Quel que soit l’emploi occupé, les salaires sont plus élevés en région parisienne que dans le Cantal. Selon la dernière note de France stratégie, organisme rattaché à Matignon, ces écarts tiennent davantage à la concentration de personnes diplômées qu’à la densité de l’activité économique du territoire.
Les salaires sont en moyenne plus élevés dans les grandes agglomérations que dans le reste de la France. «En 2012, le salaire horaire net moyen se situe à 13,9 euros, soit 1,9 fois le Smic. Mais il varie quasiment du simple au double entre la zone d’emploi où il est le plus bas (10,4 euros à Saint-Flour, dans le Cantal) et celle où il est le plus haut (19,5 euros à Saint-Quentin-en-Yvelines près de Paris)», rappelle France stratégie. L’organisme rattaché au service du premier ministre s’est intéressé aux raisons de ces écarts de rémunération et les conclusions de sa dernière note d’analyse vont un peu à contre-courant de la littérature économique habituelle.

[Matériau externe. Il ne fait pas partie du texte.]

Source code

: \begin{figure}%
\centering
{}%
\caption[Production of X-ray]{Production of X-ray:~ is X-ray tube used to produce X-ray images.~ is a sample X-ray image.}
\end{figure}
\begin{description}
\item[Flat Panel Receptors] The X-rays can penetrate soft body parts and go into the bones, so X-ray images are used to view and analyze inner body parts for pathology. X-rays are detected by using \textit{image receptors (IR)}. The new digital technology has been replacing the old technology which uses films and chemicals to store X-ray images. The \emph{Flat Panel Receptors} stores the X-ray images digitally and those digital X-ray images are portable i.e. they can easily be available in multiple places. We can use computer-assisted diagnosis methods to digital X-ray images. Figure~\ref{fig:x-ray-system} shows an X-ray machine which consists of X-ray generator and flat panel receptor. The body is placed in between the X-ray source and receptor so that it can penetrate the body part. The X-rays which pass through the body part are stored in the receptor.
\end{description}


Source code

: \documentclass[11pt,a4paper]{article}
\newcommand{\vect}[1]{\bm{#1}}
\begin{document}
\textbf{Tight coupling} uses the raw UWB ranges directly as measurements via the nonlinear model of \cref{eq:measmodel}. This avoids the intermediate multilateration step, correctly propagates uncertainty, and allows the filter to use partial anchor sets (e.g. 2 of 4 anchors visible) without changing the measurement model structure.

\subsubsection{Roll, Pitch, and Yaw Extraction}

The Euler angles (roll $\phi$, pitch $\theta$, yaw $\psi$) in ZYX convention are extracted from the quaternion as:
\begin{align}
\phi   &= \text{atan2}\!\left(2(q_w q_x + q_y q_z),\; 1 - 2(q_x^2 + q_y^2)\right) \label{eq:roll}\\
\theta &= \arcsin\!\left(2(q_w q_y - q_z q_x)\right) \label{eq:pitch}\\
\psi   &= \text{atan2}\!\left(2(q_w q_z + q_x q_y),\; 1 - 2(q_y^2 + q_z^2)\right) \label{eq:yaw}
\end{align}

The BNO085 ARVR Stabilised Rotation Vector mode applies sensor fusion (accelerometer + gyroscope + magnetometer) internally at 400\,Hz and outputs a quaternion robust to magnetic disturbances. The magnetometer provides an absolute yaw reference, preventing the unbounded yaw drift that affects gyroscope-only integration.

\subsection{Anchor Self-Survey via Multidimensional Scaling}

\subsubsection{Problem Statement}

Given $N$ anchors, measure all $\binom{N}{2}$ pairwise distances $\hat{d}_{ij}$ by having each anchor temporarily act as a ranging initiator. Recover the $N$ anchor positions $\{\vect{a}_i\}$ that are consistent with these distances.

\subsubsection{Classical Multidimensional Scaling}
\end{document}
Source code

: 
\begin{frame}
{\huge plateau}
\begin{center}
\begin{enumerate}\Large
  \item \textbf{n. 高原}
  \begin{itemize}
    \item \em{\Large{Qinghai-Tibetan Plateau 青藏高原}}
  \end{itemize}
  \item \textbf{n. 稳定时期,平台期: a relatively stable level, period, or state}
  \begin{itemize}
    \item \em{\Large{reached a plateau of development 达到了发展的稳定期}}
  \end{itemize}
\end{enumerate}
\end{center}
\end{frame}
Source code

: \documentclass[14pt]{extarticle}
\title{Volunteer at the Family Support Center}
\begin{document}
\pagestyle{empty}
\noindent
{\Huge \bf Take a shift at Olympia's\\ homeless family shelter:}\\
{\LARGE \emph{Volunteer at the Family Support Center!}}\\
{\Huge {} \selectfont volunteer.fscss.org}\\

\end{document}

Certes, ses experts reconnaissent que la carte de France des salaires les plus élevés se superpose à celle des zones économiquement denses où se concentrent l’activité et la main-d’œuvre. «Les zones où les salaires sont les plus élevés en moyenne correspondent pour beaucoup aux zones d’emploi des grandes métropoles et de grandes villes telles que Clermont-Ferrand, Orléans, Pau ou Tours. On observe en particulier une agglomération de zones d’emploi favorisées sur le plan des salaires autour de Paris et de l’axe Lyon-Grenoble», notent-ils. Mais ils mettent en avant un deuxième facteur qui, selon eux, explique davantage la hausse des rémunérations: le niveau d’éducation de la population locale. Ainsi, une forte concentration en personnes très diplômées – au-delà de BAC +3 – tire à la hausse tous les salaires de la zone, et pas seulement ceux des personnes occupants des emplois très qualifiés. «Selon nos estimations, une hausse de 1 point de la part des diplômés du supérieur long dans la population d’une zone d’emploi induit une augmentation du salaire net horaire moyen de plus de 0,6 % pour les cadres, mais aussi de l’ordre de 0,5 % pour les professions intermédiaires et d’environ 0,3 % pour les employés», affirment les économistes de France stratégie. Dans la région parisienne et les métropole de province, le surcroît de salaire attribuable à la forte concentration de diplômés (par rapport à une zone moyenne) s’élève à 2 % pour les employés et à environ 4 % pour les professions intermédiaires et les cadres.
Hausse aussi des inégalités
Plusieurs facteurs expliquent selon eux ce phénomène de contagion. Tout d’abord, les travailleurs qualifiés, en interagissant avec le reste de la population, font bénéficier cette dernière de leurs connaissances et des innovations favorisant les mécanismes d’apprentissage «sur le tas». Ensuite, en s’installant sur un territoire, cette main-d’œuvre mieux payée encourage le développement autour d’elle de services comme la garde d’enfants, les restaurants, les loisirs… «En outre, une forte densité de travailleurs qualifiés peut induire une progression des prix du foncier, qui par ricochet pousse à la hausse l’ensemble des salaires que les entreprises doivent offrir, y compris à une main-d’œuvre moins qualifiée», précisent les économistes.
Les experts de France stratégie préviennent cependant: migrer vers une zone où la concentration en diplômés du supérieur est forte dans le seul but de voir son salaire augmenter n’est pas forcément un bon calcul. Qui dit zones denses dit aussi impact sur le niveau et la qualité de vie (transports encombrés, pollution…). «Au coût du déménagement ou des déplacements journaliers peut s’ajouter le surcoût de la vie dans les zones les plus denses, en particulier le prix du logement», écrivent-ils. Surtout, les économistes relèvent aussi que «si la concentration géographique des très diplômés se traduit par une hausse du salaire de quasiment toutes les catégories de salariés», elle accroît aussi «quelque peu les inégalités salariales entre catégories socioprofessionnelles».